#### [TASK TO CARRY OUT]
Your reply should be an exact copy of the lines from the one that holds "sum of overlap" to the end of the data below.

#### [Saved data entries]
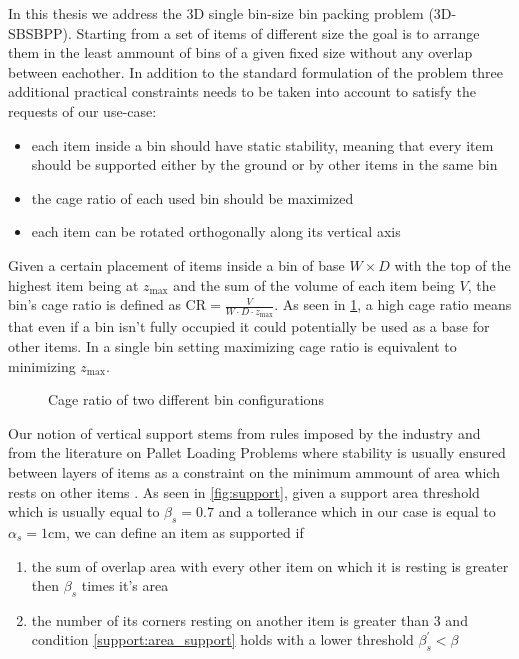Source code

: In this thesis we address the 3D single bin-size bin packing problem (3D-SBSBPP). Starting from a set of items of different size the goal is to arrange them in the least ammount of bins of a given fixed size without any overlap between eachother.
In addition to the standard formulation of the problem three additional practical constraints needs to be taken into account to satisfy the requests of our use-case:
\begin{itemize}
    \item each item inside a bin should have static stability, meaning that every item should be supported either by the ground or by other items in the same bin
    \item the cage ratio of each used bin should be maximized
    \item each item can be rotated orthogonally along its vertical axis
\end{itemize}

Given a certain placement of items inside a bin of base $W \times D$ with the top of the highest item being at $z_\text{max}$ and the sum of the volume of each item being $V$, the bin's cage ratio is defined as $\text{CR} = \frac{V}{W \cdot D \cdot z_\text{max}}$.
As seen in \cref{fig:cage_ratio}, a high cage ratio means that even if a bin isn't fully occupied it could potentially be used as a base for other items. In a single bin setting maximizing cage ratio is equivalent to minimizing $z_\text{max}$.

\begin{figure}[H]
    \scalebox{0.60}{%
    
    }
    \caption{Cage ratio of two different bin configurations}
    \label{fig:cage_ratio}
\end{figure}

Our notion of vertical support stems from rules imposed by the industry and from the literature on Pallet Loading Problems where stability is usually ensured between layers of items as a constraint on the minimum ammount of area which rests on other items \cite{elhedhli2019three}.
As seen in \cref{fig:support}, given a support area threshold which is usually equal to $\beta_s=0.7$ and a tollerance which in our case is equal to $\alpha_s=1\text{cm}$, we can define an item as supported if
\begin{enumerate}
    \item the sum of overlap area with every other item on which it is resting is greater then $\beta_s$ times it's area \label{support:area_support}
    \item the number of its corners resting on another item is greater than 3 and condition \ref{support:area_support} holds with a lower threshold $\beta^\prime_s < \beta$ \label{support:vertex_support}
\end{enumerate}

#### [WRITTEN RESPONSE]
    \item the sum of overlap area with every other item on which it is resting is greater then $\beta_s$ times it's area \label{support:area_support}
    \item the number of its corners resting on another item is greater than 3 and condition \ref{support:area_support} holds with a lower threshold $\beta^\prime_s < \beta$ \label{support:vertex_support}
\end{enumerate}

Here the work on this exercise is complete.